La dysplasie de la hanche (DH) ou dysplasie coxo-fémorale (DCF) est un défaut de congruence entre le fémur et le bassin, à l’origine d’une instabilité de l’articulation de la hanche. Elle entraîne alors le développement d’arthrose. C’est une affection très fréquente puisqu’il s’agit à l’heure actuelle d’une des affections locomotrices les plus répandues. Sa prévalence est en moyenne de 20%, variable en fonction des races.
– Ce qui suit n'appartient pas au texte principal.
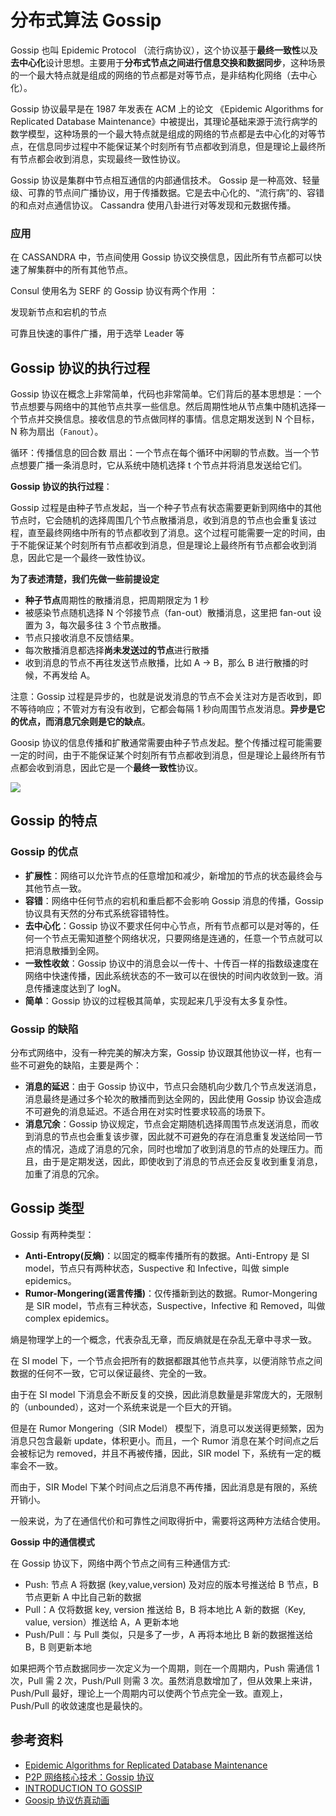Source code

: # 分布式算法 Gossip

Gossip 也叫 Epidemic Protocol （流行病协议），这个协议基于**最终一致性**以及**去中心化**设计思想。主要用于**分布式节点之间进行信息交换和数据同步**，这种场景的一个最大特点就是组成的网络的节点都是对等节点，是非结构化网络（去中心化）。

Gossip 协议最早是在 1987 年发表在 ACM 上的论文 《Epidemic Algorithms for Replicated Database Maintenance》中被提出，其理论基础来源于流行病学的数学模型，这种场景的一个最大特点就是组成的网络的节点都是去中心化的对等节点，在信息同步过程中不能保证某个时刻所有节点都收到消息，但是理论上最终所有节点都会收到消息，实现最终一致性协议。

Gossip 协议是集群中节点相互通信的内部通信技术。 Gossip 是一种高效、轻量级、可靠的节点间广播协议，用于传播数据。它是去中心化的、“流行病”的、容错的和点对点通信协议。 Cassandra 使用八卦进行对等发现和元数据传播。

### 应用

在 CASSANDRA 中，节点间使用 Gossip 协议交换信息，因此所有节点都可以快速了解集群中的所有其他节点。

Consul 使用名为 SERF 的 Gossip 协议有两个作用 ：

发现新节点和宕机的节点

可靠且快速的事件广播，用于选举 Leader 等

## Gossip 协议的执行过程

Gossip 协议在概念上非常简单，代码也非常简单。它们背后的基本思想是：一个节点想要与网络中的其他节点共享一些信息。然后周期性地从节点集中随机选择一个节点并交换信息。接收信息的节点做同样的事情。信息定期发送到 N 个目标，N 称为扇出（`Fanout`）。

循环：传播信息的回合数
扇出：一个节点在每个循环中闲聊的节点数。当一个节点想要广播一条消息时，它从系统中随机选择 t 个节点并将消息发送给它们。

**Gossip 协议的执行过程**：

Gossip 过程是由种子节点发起，当一个种子节点有状态需要更新到网络中的其他节点时，它会随机的选择周围几个节点散播消息，收到消息的节点也会重复该过程，直至最终网络中所有的节点都收到了消息。这个过程可能需要一定的时间，由于不能保证某个时刻所有节点都收到消息，但是理论上最终所有节点都会收到消息，因此它是一个最终一致性协议。

**为了表述清楚，我们先做一些前提设定**

- **种子节点**周期性的散播消息，把周期限定为 1 秒
- 被感染节点随机选择 N 个邻接节点（fan-out）散播消息，这里把 fan-out 设置为 3，每次最多往 3 个节点散播。
- 节点只接收消息不反馈结果。
- 每次散播消息都选择**尚未发送过的节点**进行散播
- 收到消息的节点不再往发送节点散播，比如 A -> B，那么 B 进行散播的时候，不再发给 A。


注意：Gossip 过程是异步的，也就是说发消息的节点不会关注对方是否收到，即不等待响应；不管对方有没有收到，它都会每隔 1 秒向周围节点发消息。**异步是它的优点，而消息冗余则是它的缺点**。

Goosip 协议的信息传播和扩散通常需要由种子节点发起。整个传播过程可能需要一定的时间，由于不能保证某个时刻所有节点都收到消息，但是理论上最终所有节点都会收到消息，因此它是一个**最终一致性**协议。

![](https://raw.githubusercontent.com/dunwu/images/dev/snap/20210708234308.gif)

## Gossip 的特点

### Gossip 的优点

- **扩展性**：网络可以允许节点的任意增加和减少，新增加的节点的状态最终会与其他节点一致。
- **容错**：网络中任何节点的宕机和重启都不会影响 Gossip 消息的传播，Gossip 协议具有天然的分布式系统容错特性。
- **去中心化**：Gossip 协议不要求任何中心节点，所有节点都可以是对等的，任何一个节点无需知道整个网络状况，只要网络是连通的，任意一个节点就可以把消息散播到全网。
- **一致性收敛**：Gossip 协议中的消息会以一传十、十传百一样的指数级速度在网络中快速传播，因此系统状态的不一致可以在很快的时间内收敛到一致。消息传播速度达到了 logN。
- **简单**：Gossip 协议的过程极其简单，实现起来几乎没有太多复杂性。

### Gossip 的缺陷

分布式网络中，没有一种完美的解决方案，Gossip 协议跟其他协议一样，也有一些不可避免的缺陷，主要是两个：

- **消息的延迟**：由于 Gossip 协议中，节点只会随机向少数几个节点发送消息，消息最终是通过多个轮次的散播而到达全网的，因此使用 Gossip 协议会造成不可避免的消息延迟。不适合用在对实时性要求较高的场景下。
- **消息冗余**：Gossip 协议规定，节点会定期随机选择周围节点发送消息，而收到消息的节点也会重复该步骤，因此就不可避免的存在消息重复发送给同一节点的情况，造成了消息的冗余，同时也增加了收到消息的节点的处理压力。而且，由于是定期发送，因此，即使收到了消息的节点还会反复收到重复消息，加重了消息的冗余。

## Gossip 类型

Gossip 有两种类型：

- **Anti-Entropy(反熵)**：以固定的概率传播所有的数据。Anti-Entropy 是 SI model，节点只有两种状态，Suspective 和 Infective，叫做 simple epidemics。
- **Rumor-Mongering(谣言传播)**：仅传播新到达的数据。Rumor-Mongering 是 SIR model，节点有三种状态，Suspective，Infective 和 Removed，叫做 complex epidemics。 

熵是物理学上的一个概念，代表杂乱无章，而反熵就是在杂乱无章中寻求一致。

在 SI model 下，一个节点会把所有的数据都跟其他节点共享，以便消除节点之间数据的任何不一致，它可以保证最终、完全的一致。

由于在 SI model 下消息会不断反复的交换，因此消息数量是非常庞大的，无限制的（unbounded），这对一个系统来说是一个巨大的开销。

但是在 Rumor Mongering（SIR Model） 模型下，消息可以发送得更频繁，因为消息只包含最新 update，体积更小。而且，一个 Rumor 消息在某个时间点之后会被标记为 removed，并且不再被传播，因此，SIR model 下，系统有一定的概率会不一致。

而由于，SIR Model 下某个时间点之后消息不再传播，因此消息是有限的，系统开销小。

一般来说，为了在通信代价和可靠性之间取得折中，需要将这两种方法结合使用。

**Gossip 中的通信模式**

在 Gossip 协议下，网络中两个节点之间有三种通信方式:

- Push: 节点 A 将数据 (key,value,version) 及对应的版本号推送给 B 节点，B 节点更新 A 中比自己新的数据
- Pull：A 仅将数据 key, version 推送给 B，B 将本地比 A 新的数据（Key, value, version）推送给 A，A 更新本地
- Push/Pull：与 Pull 类似，只是多了一步，A 再将本地比 B 新的数据推送给 B，B 则更新本地

如果把两个节点数据同步一次定义为一个周期，则在一个周期内，Push 需通信 1 次，Pull 需 2 次，Push/Pull 则需 3 次。虽然消息数增加了，但从效果上来讲，Push/Pull 最好，理论上一个周期内可以使两个节点完全一致。直观上，Push/Pull 的收敛速度也是最快的。

## 参考资料

- [Epidemic Algorithms for Replicated Database Maintenance](http://bitsavers.trailing-edge.com/pdf/xerox/parc/techReports/CSL-89-1_Epidemic_Algorithms_for_Replicated_Database_Maintenance.pdf)
- [P2P 网络核心技术：Gossip 协议](https://zhuanlan.zhihu.com/p/41228196)
- [INTRODUCTION TO GOSSIP](https://managementfromscratch.wordpress.com/2016/04/01/introduction-to-gossip/)
- [Goosip 协议仿真动画](https://flopezluis.github.io/gossip-simulator/)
Elle est particulièrement invalidante car chronique, souvent bilatérale, très douloureuse et souvent difficile à traiter en raison du coût généralement élevé de la prise en charge.

Qu’est-ce que la dysplasie de la hanche chez le chien ?

Développement de la dysplasie de la hanche

La dysplasie coxo-fémorale est une anomalie du développement de la hanche qui entraîne une instabilité de l’articulation coxo-fémorale. Elle peut se révéler tout au long de la vie du chien. Elle débute par une laxité excessive de l’articulation, pouvant engendrer des subluxations qui modifient alors les contraintes qui s’appliquent sur la hanche. Celles-ci aboutissent finalement à son inflammation et à l’installation progressive de lésions des cartilages, ligaments et os qui la constituent. Le développement d’arthrose secondaire est ensuite inexorable.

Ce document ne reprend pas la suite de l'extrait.